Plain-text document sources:
▼
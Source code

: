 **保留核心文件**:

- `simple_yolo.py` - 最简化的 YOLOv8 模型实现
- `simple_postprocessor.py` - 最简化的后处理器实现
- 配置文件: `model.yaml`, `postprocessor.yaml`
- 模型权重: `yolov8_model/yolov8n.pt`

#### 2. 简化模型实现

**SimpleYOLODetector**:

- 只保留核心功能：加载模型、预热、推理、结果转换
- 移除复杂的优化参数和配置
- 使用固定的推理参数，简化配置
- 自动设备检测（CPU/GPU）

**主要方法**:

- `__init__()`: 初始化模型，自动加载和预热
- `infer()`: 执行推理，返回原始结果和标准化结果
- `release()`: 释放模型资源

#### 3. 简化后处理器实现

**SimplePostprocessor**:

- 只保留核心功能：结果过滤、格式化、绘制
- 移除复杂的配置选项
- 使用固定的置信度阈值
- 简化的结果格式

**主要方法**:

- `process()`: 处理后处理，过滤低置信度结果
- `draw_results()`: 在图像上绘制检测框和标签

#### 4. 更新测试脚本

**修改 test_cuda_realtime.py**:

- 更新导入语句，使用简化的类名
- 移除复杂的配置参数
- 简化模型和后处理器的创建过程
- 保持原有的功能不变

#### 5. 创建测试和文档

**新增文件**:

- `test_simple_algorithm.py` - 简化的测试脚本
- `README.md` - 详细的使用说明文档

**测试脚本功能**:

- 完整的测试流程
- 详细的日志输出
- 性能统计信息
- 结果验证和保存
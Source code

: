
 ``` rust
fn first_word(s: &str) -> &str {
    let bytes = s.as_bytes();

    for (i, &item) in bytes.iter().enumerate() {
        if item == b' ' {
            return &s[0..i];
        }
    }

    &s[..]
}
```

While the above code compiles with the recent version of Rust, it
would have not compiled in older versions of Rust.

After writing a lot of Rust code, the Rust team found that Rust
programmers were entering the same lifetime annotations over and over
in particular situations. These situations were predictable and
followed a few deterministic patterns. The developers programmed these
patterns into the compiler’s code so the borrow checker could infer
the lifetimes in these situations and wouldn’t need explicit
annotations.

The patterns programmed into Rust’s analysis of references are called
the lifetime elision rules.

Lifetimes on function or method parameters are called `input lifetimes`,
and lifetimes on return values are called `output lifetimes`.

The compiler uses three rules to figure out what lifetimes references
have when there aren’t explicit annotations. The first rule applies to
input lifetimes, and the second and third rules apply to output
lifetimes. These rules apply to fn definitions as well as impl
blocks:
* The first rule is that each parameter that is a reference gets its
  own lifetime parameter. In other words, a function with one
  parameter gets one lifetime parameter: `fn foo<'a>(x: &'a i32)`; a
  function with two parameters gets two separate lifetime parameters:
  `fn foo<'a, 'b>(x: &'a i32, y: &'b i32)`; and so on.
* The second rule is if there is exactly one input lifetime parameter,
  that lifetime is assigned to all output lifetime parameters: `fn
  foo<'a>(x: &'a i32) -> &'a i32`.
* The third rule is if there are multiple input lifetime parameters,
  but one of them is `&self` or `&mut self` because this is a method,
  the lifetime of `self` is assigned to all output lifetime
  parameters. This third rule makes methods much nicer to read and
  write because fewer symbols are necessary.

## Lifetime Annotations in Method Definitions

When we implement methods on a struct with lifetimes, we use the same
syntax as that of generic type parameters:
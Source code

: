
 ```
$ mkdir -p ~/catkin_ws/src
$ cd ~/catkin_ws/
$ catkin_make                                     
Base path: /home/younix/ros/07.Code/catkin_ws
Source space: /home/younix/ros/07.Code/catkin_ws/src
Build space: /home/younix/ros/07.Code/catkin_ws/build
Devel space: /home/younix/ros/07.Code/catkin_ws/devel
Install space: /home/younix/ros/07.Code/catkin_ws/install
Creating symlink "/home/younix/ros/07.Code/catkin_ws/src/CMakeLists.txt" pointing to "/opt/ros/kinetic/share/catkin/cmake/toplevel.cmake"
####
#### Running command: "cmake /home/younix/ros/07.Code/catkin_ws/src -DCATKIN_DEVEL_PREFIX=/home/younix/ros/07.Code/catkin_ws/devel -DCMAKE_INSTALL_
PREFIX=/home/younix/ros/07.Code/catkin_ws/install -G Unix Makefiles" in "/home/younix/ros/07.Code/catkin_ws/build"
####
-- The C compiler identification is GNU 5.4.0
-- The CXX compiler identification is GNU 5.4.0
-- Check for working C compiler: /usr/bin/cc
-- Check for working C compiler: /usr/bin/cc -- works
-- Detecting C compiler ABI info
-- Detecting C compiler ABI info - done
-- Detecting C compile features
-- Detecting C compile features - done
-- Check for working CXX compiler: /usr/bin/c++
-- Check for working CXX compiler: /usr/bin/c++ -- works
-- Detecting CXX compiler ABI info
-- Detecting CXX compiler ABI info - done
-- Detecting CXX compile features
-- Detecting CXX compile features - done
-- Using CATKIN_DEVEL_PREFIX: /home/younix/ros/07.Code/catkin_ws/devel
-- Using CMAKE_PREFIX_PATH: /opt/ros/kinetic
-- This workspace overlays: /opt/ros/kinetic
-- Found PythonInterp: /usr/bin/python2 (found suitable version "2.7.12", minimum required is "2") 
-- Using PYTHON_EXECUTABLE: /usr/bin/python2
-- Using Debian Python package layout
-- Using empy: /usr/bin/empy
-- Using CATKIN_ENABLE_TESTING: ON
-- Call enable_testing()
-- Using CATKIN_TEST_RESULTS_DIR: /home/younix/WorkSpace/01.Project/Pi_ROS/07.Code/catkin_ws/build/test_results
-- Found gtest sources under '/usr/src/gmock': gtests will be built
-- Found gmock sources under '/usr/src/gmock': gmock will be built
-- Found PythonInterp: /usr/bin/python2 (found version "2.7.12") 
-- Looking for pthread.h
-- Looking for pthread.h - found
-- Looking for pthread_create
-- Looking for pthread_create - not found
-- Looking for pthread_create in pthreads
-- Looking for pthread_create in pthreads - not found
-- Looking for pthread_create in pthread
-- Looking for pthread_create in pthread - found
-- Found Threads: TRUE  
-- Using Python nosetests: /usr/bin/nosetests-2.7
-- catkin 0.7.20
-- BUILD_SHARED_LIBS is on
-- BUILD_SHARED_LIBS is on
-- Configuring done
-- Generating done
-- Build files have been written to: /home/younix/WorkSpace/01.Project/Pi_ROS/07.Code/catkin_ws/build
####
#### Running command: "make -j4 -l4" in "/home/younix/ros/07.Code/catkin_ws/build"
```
▲
Write out, from the lines above, only those from the line with "Lifetimes on function" to the line with "## Lifetime Annotations in Method Definitions", exactly as given, including the first and the last.

Lifetimes on function or method parameters are called `input lifetimes`,
and lifetimes on return values are called `output lifetimes`.

The compiler uses three rules to figure out what lifetimes references
have when there aren’t explicit annotations. The first rule applies to
input lifetimes, and the second and third rules apply to output
lifetimes. These rules apply to fn definitions as well as impl
blocks:
* The first rule is that each parameter that is a reference gets its
  own lifetime parameter. In other words, a function with one
  parameter gets one lifetime parameter: `fn foo<'a>(x: &'a i32)`; a
  function with two parameters gets two separate lifetime parameters:
  `fn foo<'a, 'b>(x: &'a i32, y: &'b i32)`; and so on.
* The second rule is if there is exactly one input lifetime parameter,
  that lifetime is assigned to all output lifetime parameters: `fn
  foo<'a>(x: &'a i32) -> &'a i32`.
* The third rule is if there are multiple input lifetime parameters,
  but one of them is `&self` or `&mut self` because this is a method,
  the lifetime of `self` is assigned to all output lifetime
  parameters. This third rule makes methods much nicer to read and
  write because fewer symbols are necessary.

## Lifetime Annotations in Method Definitions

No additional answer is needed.